If this was my facility, Georgia thought, I would not put up with it, I’d make them behave. At least I’d try something, timeout or take away a privilege. I think if Jimmy had to take an early nap or couldn’t go outside for an afternoon he’d learn to control his urge to lob mashed potatoes.
Maybe she expected too much, Georgia thought was she stepped over food and continued to pick up the big bibs. It was her job and she took it seriously. . . Maybe Russell couldn’t control his bowels and Timothy didn’t mean to hurt his friends and throwing away enough food each day to feed all those children in China was just the way it would always be here and if she wanted to stay she should not ask questions.
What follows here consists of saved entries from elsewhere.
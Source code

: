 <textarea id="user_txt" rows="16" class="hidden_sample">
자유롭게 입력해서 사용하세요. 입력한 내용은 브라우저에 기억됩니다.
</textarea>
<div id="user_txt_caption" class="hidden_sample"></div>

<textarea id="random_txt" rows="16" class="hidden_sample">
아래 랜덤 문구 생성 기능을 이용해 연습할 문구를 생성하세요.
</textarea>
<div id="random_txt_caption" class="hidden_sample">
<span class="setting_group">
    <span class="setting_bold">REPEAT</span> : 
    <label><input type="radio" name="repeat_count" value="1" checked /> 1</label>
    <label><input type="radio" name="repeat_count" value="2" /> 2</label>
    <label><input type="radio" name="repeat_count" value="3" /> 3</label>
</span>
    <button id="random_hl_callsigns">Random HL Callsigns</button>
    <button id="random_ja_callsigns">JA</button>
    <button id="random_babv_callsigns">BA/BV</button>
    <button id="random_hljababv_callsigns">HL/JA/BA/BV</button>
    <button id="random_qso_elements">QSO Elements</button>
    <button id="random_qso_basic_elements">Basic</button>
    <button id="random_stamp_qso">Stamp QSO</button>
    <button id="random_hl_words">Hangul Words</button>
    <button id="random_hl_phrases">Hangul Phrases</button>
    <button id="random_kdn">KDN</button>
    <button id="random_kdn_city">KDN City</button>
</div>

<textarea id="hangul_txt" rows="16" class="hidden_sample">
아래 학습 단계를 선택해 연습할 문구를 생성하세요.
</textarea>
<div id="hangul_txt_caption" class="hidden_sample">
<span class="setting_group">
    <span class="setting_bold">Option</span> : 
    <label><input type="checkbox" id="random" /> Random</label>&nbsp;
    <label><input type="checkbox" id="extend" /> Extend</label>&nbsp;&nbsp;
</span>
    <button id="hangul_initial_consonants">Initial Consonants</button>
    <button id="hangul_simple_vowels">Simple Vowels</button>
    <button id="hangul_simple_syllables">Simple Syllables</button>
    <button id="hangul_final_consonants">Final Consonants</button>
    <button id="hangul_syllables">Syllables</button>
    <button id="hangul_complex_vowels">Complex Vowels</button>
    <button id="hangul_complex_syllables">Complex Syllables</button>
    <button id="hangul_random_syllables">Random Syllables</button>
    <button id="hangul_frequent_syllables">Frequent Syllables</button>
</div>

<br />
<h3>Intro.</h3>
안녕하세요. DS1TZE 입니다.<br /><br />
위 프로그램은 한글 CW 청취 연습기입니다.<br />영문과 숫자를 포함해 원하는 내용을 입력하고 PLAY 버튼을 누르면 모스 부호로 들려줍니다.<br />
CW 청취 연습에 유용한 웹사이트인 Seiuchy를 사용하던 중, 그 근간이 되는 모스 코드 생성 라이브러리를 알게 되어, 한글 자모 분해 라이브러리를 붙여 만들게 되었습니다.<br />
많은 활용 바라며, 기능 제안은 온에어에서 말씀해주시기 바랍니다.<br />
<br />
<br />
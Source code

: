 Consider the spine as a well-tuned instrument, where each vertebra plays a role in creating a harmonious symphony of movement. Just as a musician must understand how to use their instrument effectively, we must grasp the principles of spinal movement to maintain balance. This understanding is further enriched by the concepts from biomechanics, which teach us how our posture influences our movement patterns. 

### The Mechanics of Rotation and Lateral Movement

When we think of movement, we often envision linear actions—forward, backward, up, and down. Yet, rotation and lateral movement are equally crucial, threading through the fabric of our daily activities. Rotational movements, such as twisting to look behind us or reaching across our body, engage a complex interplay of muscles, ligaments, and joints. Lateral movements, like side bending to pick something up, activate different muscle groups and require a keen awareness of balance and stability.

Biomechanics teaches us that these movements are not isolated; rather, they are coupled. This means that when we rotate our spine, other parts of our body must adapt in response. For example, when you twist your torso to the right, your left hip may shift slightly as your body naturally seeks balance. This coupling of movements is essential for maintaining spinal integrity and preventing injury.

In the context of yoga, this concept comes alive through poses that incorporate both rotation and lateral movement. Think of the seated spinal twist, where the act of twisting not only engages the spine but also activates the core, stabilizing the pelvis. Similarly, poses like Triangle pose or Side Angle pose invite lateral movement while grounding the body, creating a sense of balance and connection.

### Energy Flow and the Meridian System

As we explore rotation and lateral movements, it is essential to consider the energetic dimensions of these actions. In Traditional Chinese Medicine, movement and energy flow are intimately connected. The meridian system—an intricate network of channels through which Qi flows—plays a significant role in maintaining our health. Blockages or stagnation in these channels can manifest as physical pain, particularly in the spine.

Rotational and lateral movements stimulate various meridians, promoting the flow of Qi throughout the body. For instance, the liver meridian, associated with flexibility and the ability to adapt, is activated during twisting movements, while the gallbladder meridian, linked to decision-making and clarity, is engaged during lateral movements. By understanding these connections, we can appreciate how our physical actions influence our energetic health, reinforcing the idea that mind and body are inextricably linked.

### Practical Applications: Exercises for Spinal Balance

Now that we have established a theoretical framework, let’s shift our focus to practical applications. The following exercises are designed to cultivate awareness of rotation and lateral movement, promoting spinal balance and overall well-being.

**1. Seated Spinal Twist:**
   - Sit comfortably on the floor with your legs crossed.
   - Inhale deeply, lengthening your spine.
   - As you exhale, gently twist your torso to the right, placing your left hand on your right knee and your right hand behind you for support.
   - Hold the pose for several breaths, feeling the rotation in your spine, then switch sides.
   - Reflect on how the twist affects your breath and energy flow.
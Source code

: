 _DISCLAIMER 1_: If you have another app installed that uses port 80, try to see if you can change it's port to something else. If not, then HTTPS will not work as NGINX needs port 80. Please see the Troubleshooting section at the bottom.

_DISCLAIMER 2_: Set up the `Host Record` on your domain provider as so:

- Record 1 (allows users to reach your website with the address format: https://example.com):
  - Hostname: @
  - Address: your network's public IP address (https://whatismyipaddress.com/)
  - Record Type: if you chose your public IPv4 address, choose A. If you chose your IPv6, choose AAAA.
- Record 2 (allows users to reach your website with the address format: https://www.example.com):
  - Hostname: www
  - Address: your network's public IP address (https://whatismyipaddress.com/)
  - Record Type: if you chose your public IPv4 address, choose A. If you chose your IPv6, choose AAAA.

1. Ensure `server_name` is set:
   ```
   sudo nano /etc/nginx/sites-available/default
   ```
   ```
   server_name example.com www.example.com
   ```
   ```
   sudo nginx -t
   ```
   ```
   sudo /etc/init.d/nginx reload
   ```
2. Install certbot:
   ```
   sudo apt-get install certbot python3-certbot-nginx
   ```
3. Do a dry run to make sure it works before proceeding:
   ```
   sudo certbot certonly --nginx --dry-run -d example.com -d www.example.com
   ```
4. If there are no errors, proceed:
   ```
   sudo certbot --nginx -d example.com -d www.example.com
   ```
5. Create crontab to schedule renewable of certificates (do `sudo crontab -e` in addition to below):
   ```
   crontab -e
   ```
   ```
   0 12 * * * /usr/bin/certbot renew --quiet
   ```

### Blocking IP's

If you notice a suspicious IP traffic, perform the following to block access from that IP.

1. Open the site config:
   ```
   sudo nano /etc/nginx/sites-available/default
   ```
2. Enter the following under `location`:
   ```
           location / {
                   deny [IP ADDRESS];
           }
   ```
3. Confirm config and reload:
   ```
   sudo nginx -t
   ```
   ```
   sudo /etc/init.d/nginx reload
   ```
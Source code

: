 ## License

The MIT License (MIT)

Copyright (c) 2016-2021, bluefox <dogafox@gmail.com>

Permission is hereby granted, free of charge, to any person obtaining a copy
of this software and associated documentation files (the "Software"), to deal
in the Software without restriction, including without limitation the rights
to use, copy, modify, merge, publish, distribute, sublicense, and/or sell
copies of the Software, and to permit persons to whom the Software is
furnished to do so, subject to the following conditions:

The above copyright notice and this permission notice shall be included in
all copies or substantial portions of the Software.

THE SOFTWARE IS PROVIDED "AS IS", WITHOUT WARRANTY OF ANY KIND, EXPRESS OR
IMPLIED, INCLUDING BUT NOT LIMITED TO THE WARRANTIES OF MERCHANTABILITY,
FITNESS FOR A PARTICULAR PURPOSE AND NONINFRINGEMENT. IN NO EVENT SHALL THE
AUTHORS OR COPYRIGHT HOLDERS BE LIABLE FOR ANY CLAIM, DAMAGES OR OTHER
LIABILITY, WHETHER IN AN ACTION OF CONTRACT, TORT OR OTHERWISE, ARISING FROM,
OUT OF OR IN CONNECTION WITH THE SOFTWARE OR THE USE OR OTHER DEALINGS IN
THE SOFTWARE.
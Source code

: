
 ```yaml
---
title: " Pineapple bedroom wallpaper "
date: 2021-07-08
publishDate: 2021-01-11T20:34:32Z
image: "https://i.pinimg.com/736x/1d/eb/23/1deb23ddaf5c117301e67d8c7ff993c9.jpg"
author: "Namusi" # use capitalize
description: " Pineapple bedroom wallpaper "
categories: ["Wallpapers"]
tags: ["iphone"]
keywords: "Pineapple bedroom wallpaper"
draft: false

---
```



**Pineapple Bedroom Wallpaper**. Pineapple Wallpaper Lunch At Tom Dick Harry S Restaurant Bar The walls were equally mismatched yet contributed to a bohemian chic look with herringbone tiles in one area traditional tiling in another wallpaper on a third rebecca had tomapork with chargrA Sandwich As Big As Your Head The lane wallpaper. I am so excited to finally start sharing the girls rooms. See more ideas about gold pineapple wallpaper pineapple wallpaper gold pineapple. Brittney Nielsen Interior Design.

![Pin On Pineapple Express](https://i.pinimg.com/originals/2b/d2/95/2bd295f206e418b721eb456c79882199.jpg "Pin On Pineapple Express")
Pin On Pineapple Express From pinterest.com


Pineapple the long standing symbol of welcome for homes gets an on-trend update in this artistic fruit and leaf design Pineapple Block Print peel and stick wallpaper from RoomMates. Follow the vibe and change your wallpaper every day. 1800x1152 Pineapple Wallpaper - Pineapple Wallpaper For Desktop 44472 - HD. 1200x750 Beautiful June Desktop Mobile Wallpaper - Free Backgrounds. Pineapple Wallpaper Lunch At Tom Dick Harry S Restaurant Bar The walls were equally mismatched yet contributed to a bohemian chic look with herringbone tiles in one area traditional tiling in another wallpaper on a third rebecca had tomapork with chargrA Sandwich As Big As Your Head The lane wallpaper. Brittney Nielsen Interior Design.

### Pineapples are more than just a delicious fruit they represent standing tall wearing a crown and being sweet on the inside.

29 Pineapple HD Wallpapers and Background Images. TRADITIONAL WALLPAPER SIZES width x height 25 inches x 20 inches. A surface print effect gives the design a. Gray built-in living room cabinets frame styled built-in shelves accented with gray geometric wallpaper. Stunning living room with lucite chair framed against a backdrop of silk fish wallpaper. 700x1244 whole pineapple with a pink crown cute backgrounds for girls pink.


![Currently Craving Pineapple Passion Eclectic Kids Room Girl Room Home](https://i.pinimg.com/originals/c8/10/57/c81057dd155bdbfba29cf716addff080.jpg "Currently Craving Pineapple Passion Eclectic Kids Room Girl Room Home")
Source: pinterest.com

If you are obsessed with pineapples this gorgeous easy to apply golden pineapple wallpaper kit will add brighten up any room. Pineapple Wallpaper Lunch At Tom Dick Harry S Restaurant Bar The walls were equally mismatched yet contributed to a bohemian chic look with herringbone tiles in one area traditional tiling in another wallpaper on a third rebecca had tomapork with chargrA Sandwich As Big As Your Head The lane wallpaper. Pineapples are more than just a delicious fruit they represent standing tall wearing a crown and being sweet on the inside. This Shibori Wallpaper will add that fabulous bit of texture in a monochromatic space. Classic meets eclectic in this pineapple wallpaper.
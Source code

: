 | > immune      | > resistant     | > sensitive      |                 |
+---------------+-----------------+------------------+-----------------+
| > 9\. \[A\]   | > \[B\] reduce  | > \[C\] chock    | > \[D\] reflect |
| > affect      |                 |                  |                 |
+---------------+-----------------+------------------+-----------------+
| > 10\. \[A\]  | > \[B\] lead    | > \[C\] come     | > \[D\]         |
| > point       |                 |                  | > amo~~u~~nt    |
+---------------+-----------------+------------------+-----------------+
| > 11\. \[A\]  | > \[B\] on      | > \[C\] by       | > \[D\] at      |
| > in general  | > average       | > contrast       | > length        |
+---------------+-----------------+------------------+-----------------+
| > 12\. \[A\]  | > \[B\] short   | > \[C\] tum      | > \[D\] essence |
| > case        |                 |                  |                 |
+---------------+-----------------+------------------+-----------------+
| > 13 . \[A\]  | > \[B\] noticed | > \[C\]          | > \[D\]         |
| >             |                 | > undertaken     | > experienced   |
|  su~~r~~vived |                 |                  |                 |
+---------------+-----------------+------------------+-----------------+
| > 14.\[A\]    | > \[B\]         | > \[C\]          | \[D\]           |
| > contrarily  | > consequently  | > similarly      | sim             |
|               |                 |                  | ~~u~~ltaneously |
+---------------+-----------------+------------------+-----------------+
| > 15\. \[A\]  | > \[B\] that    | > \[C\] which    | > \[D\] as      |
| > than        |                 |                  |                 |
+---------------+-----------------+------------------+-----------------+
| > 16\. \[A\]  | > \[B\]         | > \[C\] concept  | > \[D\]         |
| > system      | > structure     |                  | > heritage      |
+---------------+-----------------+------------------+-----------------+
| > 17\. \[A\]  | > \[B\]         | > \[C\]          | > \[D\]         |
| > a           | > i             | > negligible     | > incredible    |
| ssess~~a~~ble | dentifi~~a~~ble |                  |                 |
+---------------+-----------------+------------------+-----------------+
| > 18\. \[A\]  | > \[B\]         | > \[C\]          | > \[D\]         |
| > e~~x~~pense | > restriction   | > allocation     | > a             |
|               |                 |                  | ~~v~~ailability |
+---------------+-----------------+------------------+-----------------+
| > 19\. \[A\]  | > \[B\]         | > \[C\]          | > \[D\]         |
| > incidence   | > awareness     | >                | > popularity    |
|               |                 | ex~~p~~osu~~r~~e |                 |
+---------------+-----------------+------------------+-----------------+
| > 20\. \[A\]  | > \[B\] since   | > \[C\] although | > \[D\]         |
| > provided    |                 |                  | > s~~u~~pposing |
But, she really didn’t want to stay. What Georgia really wanted was to stay home and watch TV, but they were afraid to leave her while they worked. At least she could go home at night. She was proud to be able to ride the bus to and from her job independently. As she sat in her seat each evening, she looked back at the facility knowing that Jimmy and Mary and Russell and the others can’t go home. Instead, they are led down the hall where they sleep, dream, cry and on some level remember or think they do.
Georgia was a real person who I observed several years ago. She had special needs and worked as a “helper” at a nursing home in Louisville where my mother was a resident.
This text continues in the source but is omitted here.